*** Opening Input material ***

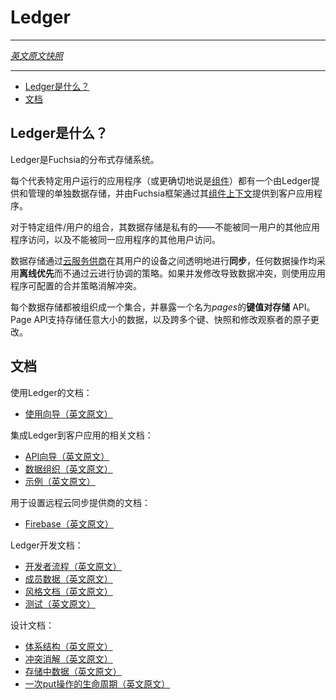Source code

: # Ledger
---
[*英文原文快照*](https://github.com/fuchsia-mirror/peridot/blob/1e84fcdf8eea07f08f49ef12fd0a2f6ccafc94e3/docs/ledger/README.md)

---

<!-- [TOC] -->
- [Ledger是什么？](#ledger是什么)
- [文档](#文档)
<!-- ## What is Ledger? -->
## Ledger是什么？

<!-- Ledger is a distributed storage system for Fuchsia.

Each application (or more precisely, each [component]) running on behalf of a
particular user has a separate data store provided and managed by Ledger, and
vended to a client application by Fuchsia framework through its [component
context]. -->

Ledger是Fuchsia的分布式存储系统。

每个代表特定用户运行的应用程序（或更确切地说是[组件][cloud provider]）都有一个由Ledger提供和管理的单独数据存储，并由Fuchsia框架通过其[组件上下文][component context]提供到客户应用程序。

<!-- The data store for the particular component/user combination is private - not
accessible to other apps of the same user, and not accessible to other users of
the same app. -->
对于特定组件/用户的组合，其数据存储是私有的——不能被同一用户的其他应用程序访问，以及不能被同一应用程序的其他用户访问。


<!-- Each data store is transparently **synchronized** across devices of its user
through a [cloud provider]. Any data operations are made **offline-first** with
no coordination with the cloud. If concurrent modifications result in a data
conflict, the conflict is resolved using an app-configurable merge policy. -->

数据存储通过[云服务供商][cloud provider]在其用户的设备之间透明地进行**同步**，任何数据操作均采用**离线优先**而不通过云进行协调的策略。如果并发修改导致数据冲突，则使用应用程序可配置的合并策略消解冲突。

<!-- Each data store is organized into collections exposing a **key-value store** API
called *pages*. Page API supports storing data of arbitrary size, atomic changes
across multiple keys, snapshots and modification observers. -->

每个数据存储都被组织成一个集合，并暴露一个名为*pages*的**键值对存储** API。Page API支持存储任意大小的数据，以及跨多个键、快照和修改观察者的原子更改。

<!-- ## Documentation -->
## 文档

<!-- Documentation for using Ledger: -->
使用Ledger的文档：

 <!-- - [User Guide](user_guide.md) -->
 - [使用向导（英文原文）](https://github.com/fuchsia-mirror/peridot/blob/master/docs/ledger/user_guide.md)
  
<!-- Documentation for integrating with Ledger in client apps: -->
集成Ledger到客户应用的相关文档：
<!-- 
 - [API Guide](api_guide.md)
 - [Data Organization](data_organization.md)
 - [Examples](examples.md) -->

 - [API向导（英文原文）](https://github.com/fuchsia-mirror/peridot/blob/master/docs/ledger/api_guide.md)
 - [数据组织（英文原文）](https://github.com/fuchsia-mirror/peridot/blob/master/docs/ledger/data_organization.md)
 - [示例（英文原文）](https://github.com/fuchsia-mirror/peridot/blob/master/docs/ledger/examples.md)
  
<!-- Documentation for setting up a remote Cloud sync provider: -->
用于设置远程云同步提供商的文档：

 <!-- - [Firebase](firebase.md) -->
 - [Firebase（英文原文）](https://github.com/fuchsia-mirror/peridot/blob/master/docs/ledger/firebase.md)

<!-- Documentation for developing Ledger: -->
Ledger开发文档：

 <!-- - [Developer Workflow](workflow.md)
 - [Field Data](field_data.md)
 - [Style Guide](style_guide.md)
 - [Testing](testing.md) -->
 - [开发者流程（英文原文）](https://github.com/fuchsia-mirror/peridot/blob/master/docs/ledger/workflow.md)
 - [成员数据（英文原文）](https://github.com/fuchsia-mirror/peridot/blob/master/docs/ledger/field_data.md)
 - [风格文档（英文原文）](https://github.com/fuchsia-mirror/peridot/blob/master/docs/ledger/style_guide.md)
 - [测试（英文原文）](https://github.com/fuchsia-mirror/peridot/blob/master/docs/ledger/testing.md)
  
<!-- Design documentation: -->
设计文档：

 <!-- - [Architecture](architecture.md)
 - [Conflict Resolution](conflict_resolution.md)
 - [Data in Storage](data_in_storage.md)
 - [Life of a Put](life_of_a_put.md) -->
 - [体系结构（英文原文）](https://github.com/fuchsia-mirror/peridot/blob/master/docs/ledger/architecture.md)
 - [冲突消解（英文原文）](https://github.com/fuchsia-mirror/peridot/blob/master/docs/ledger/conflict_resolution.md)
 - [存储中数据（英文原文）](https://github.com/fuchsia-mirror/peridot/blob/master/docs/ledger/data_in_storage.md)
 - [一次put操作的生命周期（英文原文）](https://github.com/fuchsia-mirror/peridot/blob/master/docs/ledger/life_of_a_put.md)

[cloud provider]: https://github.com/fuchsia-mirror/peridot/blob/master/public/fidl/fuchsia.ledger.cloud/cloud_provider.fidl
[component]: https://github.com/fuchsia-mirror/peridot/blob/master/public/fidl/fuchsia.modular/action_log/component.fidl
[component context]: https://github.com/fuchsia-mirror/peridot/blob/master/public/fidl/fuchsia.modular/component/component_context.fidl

*** Closing Input material ***
*** Opening Input material ***

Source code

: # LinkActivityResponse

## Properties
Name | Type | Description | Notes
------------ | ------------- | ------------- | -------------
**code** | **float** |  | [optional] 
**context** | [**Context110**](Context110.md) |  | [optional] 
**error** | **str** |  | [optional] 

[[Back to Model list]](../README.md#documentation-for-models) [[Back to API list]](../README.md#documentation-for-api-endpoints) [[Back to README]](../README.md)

*** Closing Input material ***

## Brief
Scan the material above line by line for "optional". State how many lines have it, and nothing more.

## Result for this exercise
3